"Otis Gospodnetic" <[EMAIL PROTECTED]> writes:
> >> May be a little off-topic, but does anybody use or know a patch to
> >> linux that can make it handle files larger then 2GB?
>
> > yes, the latest 2.3 kernels have large file support (LFS) integrated:
> >
> > moon:> ls -l bigfile
> > -rw-rw-r-- 1 mingo mingo 4033439744 Nov 14 01:58 bigfile
> >
> > this is a 4GB file on ext2fs with 2.3.28 on x86. There are still some
> > system calls missing AFAIK (eg. lstat64(), mmap64()), but basically the
> > main limitation (the page cache) has been fixed. The maximum file size
> > limit on ext2fs right now is around 16TB [?].
> >
> > -- mingo
>
> This is good news for me :)
>
> One question though:
> Once the LFS is integrated in the kernel will old precompiled binaries be
> able to handle >2GB files?
no.
> I'm asking because I have a piece of commercial (i.e. non-recompilable)

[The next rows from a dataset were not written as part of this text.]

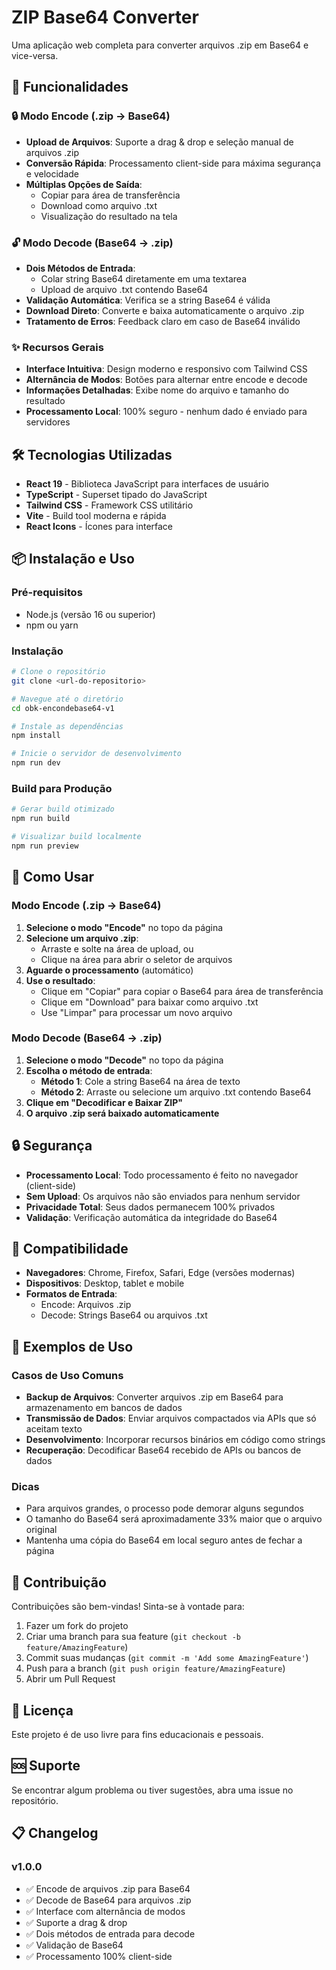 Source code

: # ZIP Base64 Converter

Uma aplicação web completa para converter arquivos .zip em Base64 e vice-versa.

## 🚀 Funcionalidades

### 🔒 Modo Encode (.zip → Base64)
- **Upload de Arquivos**: Suporte a drag & drop e seleção manual de arquivos .zip
- **Conversão Rápida**: Processamento client-side para máxima segurança e velocidade
- **Múltiplas Opções de Saída**: 
  - Copiar para área de transferência
  - Download como arquivo .txt
  - Visualização do resultado na tela

### 🔓 Modo Decode (Base64 → .zip)
- **Dois Métodos de Entrada**:
  - Colar string Base64 diretamente em uma textarea
  - Upload de arquivo .txt contendo Base64
- **Validação Automática**: Verifica se a string Base64 é válida
- **Download Direto**: Converte e baixa automaticamente o arquivo .zip
- **Tratamento de Erros**: Feedback claro em caso de Base64 inválido

### ✨ Recursos Gerais
- **Interface Intuitiva**: Design moderno e responsivo com Tailwind CSS
- **Alternância de Modos**: Botões para alternar entre encode e decode
- **Informações Detalhadas**: Exibe nome do arquivo e tamanho do resultado
- **Processamento Local**: 100% seguro - nenhum dado é enviado para servidores

## 🛠️ Tecnologias Utilizadas

- **React 19** - Biblioteca JavaScript para interfaces de usuário
- **TypeScript** - Superset tipado do JavaScript
- **Tailwind CSS** - Framework CSS utilitário
- **Vite** - Build tool moderna e rápida
- **React Icons** - Ícones para interface

## 📦 Instalação e Uso

### Pré-requisitos
- Node.js (versão 16 ou superior)
- npm ou yarn

### Instalação
```bash
# Clone o repositório
git clone <url-do-repositorio>

# Navegue até o diretório
cd obk-encondebase64-v1

# Instale as dependências
npm install

# Inicie o servidor de desenvolvimento
npm run dev
```

### Build para Produção
```bash
# Gerar build otimizado
npm run build

# Visualizar build localmente
npm run preview
```

## 🎯 Como Usar

### Modo Encode (.zip → Base64)
1. **Selecione o modo "Encode"** no topo da página
2. **Selecione um arquivo .zip**:
   - Arraste e solte na área de upload, ou
   - Clique na área para abrir o seletor de arquivos
3. **Aguarde o processamento** (automático)
4. **Use o resultado**:
   - Clique em "Copiar" para copiar o Base64 para área de transferência
   - Clique em "Download" para baixar como arquivo .txt
   - Use "Limpar" para processar um novo arquivo

### Modo Decode (Base64 → .zip)
1. **Selecione o modo "Decode"** no topo da página
2. **Escolha o método de entrada**:
   - **Método 1**: Cole a string Base64 na área de texto
   - **Método 2**: Arraste ou selecione um arquivo .txt contendo Base64
3. **Clique em "Decodificar e Baixar ZIP"**
4. **O arquivo .zip será baixado automaticamente**

## 🔒 Segurança

- **Processamento Local**: Todo processamento é feito no navegador (client-side)
- **Sem Upload**: Os arquivos não são enviados para nenhum servidor
- **Privacidade Total**: Seus dados permanecem 100% privados
- **Validação**: Verificação automática da integridade do Base64

## 📱 Compatibilidade

- **Navegadores**: Chrome, Firefox, Safari, Edge (versões modernas)
- **Dispositivos**: Desktop, tablet e mobile
- **Formatos de Entrada**: 
  - Encode: Arquivos .zip
  - Decode: Strings Base64 ou arquivos .txt

## 🧪 Exemplos de Uso

### Casos de Uso Comuns
- **Backup de Arquivos**: Converter arquivos .zip em Base64 para armazenamento em bancos de dados
- **Transmissão de Dados**: Enviar arquivos compactados via APIs que só aceitam texto
- **Desenvolvimento**: Incorporar recursos binários em código como strings
- **Recuperação**: Decodificar Base64 recebido de APIs ou bancos de dados

### Dicas
- Para arquivos grandes, o processo pode demorar alguns segundos
- O tamanho do Base64 será aproximadamente 33% maior que o arquivo original
- Mantenha uma cópia do Base64 em local seguro antes de fechar a página

## 🤝 Contribuição

Contribuições são bem-vindas! Sinta-se à vontade para:

1. Fazer um fork do projeto
2. Criar uma branch para sua feature (`git checkout -b feature/AmazingFeature`)
3. Commit suas mudanças (`git commit -m 'Add some AmazingFeature'`)
4. Push para a branch (`git push origin feature/AmazingFeature`)
5. Abrir um Pull Request

## 📄 Licença

Este projeto é de uso livre para fins educacionais e pessoais.

## 🆘 Suporte

Se encontrar algum problema ou tiver sugestões, abra uma issue no repositório.

## 📋 Changelog

### v1.0.0
- ✅ Encode de arquivos .zip para Base64
- ✅ Decode de Base64 para arquivos .zip
- ✅ Interface com alternância de modos
- ✅ Suporte a drag & drop
- ✅ Dois métodos de entrada para decode
- ✅ Validação de Base64
- ✅ Processamento 100% client-side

> software that I run on Linux and I'm wondering if it will be able to handle
> >2GB files 'automatically' when Linux on x86 starts supporting >GB files or
> if I would have to recompile this software in order to give it the ability
> to handle large files?
libc cannot suddenly change calls involving int/long (32 bits) to long
long (64 bits) without of a recompile. and if the software stores
offsets and such in 32 bit ints, how will there be room for a 64 bit
int? it's not completely trivial.
--
J o h a n K u l l s t a m
[[EMAIL PROTECTED]]
Don't Fear the Penguin!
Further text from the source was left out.